Exercise brief —
Would you give the records below again, exactly and completely?

Dataset records —
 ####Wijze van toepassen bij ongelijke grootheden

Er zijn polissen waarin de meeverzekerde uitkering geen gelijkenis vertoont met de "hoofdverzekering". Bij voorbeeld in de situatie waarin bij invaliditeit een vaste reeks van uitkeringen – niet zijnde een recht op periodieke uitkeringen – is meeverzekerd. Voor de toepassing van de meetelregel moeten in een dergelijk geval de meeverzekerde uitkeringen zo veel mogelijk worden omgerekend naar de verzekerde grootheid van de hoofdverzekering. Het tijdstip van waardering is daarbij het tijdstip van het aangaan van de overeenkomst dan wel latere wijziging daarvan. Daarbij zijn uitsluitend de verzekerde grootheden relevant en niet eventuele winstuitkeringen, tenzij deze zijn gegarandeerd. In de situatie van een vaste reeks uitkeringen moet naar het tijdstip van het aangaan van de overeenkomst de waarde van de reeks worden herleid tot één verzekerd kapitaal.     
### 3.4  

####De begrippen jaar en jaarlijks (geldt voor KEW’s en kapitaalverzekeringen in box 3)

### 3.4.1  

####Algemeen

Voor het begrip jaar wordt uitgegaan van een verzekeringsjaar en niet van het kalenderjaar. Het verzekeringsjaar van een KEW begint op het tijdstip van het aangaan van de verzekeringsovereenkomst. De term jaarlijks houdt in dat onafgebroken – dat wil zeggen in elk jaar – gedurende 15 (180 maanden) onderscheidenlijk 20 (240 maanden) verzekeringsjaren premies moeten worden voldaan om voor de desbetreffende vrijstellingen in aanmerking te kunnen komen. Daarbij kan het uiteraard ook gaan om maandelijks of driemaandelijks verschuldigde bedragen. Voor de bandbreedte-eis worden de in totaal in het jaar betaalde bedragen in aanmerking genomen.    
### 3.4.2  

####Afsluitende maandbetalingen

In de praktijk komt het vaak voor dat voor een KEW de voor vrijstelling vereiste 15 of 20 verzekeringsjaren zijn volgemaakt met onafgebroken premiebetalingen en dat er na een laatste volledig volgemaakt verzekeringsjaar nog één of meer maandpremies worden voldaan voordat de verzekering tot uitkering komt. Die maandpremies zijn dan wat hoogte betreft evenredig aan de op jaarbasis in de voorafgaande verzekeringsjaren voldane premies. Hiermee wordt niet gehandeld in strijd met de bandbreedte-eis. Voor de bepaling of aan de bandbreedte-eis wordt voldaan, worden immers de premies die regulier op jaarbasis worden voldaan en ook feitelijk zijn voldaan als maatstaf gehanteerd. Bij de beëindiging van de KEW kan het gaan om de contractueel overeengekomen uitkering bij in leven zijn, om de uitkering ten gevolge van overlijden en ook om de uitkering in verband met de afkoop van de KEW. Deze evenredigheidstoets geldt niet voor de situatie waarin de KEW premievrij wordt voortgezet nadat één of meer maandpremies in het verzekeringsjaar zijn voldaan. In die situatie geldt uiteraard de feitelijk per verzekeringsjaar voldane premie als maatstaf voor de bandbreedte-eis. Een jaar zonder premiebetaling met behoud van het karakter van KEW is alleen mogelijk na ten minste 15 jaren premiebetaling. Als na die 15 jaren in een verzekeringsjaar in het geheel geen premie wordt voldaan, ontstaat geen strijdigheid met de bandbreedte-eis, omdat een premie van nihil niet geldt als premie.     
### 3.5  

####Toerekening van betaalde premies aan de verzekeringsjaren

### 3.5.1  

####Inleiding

Your solution —
 ####Wijze van toepassen bij ongelijke grootheden

Er zijn polissen waarin de meeverzekerde uitkering geen gelijkenis vertoont met de "hoofdverzekering". Bij voorbeeld in de situatie waarin bij invaliditeit een vaste reeks van uitkeringen – niet zijnde een recht op periodieke uitkeringen – is meeverzekerd. Voor de toepassing van de meetelregel moeten in een dergelijk geval de meeverzekerde uitkeringen zo veel mogelijk worden omgerekend naar de verzekerde grootheid van de hoofdverzekering. Het tijdstip van waardering is daarbij het tijdstip van het aangaan van de overeenkomst dan wel latere wijziging daarvan. Daarbij zijn uitsluitend de verzekerde grootheden relevant en niet eventuele winstuitkeringen, tenzij deze zijn gegarandeerd. In de situatie van een vaste reeks uitkeringen moet naar het tijdstip van het aangaan van de overeenkomst de waarde van de reeks worden herleid tot één verzekerd kapitaal.     
### 3.4  

####De begrippen jaar en jaarlijks (geldt voor KEW’s en kapitaalverzekeringen in box 3)

### 3.4.1  

####Algemeen

Voor het begrip jaar wordt uitgegaan van een verzekeringsjaar en niet van het kalenderjaar. Het verzekeringsjaar van een KEW begint op het tijdstip van het aangaan van de verzekeringsovereenkomst. De term jaarlijks houdt in dat onafgebroken – dat wil zeggen in elk jaar – gedurende 15 (180 maanden) onderscheidenlijk 20 (240 maanden) verzekeringsjaren premies moeten worden voldaan om voor de desbetreffende vrijstellingen in aanmerking te kunnen komen. Daarbij kan het uiteraard ook gaan om maandelijks of driemaandelijks verschuldigde bedragen. Voor de bandbreedte-eis worden de in totaal in het jaar betaalde bedragen in aanmerking genomen.    
### 3.4.2  

####Afsluitende maandbetalingen

In de praktijk komt het vaak voor dat voor een KEW de voor vrijstelling vereiste 15 of 20 verzekeringsjaren zijn volgemaakt met onafgebroken premiebetalingen en dat er na een laatste volledig volgemaakt verzekeringsjaar nog één of meer maandpremies worden voldaan voordat de verzekering tot uitkering komt. Die maandpremies zijn dan wat hoogte betreft evenredig aan de op jaarbasis in de voorafgaande verzekeringsjaren voldane premies. Hiermee wordt niet gehandeld in strijd met de bandbreedte-eis. Voor de bepaling of aan de bandbreedte-eis wordt voldaan, worden immers de premies die regulier op jaarbasis worden voldaan en ook feitelijk zijn voldaan als maatstaf gehanteerd. Bij de beëindiging van de KEW kan het gaan om de contractueel overeengekomen uitkering bij in leven zijn, om de uitkering ten gevolge van overlijden en ook om de uitkering in verband met de afkoop van de KEW. Deze evenredigheidstoets geldt niet voor de situatie waarin de KEW premievrij wordt voortgezet nadat één of meer maandpremies in het verzekeringsjaar zijn voldaan. In die situatie geldt uiteraard de feitelijk per verzekeringsjaar voldane premie als maatstaf voor de bandbreedte-eis. Een jaar zonder premiebetaling met behoud van het karakter van KEW is alleen mogelijk na ten minste 15 jaren premiebetaling. Als na die 15 jaren in een verzekeringsjaar in het geheel geen premie wordt voldaan, ontstaat geen strijdigheid met de bandbreedte-eis, omdat een premie van nihil niet geldt als premie.     
### 3.5  

####Toerekening van betaalde premies aan de verzekeringsjaren

### 3.5.1  

####Inleiding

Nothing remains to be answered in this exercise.